• [Directions for this task]: Search the listing for the word "performance". Copy every line where it is found.

• [Materials provided]:
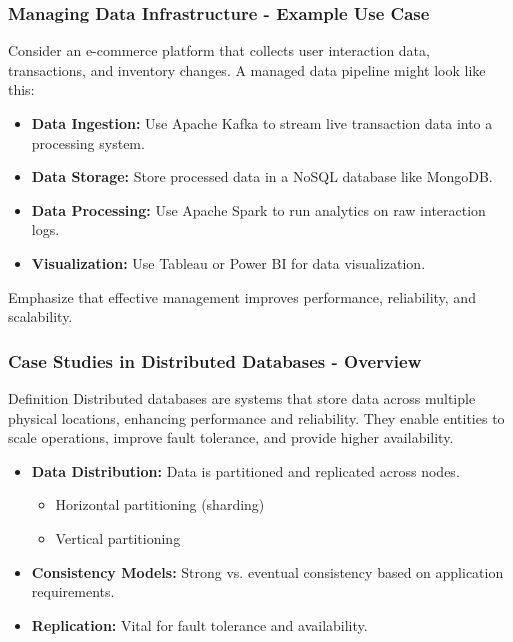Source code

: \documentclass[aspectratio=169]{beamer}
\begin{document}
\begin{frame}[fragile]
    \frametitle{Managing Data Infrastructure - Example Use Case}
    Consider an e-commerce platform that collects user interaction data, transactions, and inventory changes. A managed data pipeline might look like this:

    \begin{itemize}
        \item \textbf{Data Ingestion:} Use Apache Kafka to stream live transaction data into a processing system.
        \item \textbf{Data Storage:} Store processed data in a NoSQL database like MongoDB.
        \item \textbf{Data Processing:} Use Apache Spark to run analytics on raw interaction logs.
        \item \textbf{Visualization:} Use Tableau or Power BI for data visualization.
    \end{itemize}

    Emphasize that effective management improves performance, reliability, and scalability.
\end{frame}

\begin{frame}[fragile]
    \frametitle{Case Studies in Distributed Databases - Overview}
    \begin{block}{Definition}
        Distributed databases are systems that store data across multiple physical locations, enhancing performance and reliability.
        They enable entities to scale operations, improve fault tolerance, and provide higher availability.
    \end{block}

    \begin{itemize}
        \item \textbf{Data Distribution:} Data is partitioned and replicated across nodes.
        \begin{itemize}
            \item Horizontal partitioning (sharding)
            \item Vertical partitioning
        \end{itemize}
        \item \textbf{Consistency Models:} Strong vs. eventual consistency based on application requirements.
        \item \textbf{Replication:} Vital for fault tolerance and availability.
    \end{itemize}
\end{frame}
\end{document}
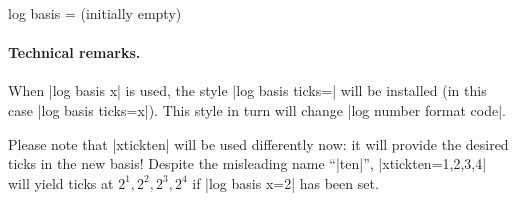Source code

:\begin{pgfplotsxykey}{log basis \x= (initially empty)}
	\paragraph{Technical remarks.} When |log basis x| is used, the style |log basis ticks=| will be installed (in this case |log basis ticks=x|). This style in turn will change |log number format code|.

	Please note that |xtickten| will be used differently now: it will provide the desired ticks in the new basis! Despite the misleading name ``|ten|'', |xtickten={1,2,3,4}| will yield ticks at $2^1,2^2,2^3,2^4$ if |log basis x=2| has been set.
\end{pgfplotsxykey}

...

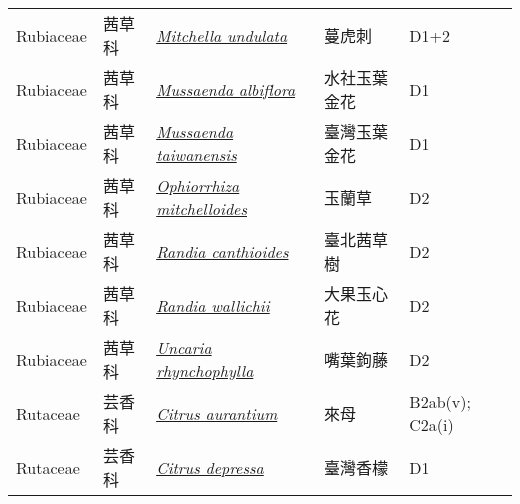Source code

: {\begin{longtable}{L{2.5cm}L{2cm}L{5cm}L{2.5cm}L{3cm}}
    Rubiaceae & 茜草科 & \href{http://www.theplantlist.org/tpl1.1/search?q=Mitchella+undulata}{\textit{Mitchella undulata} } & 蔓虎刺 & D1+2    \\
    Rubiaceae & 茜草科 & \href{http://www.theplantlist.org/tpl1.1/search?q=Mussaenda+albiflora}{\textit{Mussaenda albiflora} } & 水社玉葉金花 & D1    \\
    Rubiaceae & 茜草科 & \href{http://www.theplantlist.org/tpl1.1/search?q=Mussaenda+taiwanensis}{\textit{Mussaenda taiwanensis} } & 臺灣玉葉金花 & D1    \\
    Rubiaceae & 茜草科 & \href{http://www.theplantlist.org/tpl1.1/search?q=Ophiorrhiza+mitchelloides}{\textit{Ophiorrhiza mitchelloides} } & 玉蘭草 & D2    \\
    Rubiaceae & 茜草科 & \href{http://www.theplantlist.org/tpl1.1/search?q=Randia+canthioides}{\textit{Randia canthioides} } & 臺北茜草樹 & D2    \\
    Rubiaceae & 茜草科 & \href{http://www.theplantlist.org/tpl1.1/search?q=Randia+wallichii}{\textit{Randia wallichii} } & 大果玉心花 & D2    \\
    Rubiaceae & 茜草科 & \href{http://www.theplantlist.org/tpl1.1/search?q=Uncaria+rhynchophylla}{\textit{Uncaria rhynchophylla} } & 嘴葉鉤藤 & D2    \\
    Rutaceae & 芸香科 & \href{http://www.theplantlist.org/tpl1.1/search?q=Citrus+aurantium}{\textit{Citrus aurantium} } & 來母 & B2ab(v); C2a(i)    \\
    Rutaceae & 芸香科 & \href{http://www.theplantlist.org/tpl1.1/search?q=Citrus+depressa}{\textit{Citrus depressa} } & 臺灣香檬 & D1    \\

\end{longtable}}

• [Task solution]:
    Emphasize that effective management improves performance, reliability, and scalability.
        Distributed databases are systems that store data across multiple physical locations, enhancing performance and reliability.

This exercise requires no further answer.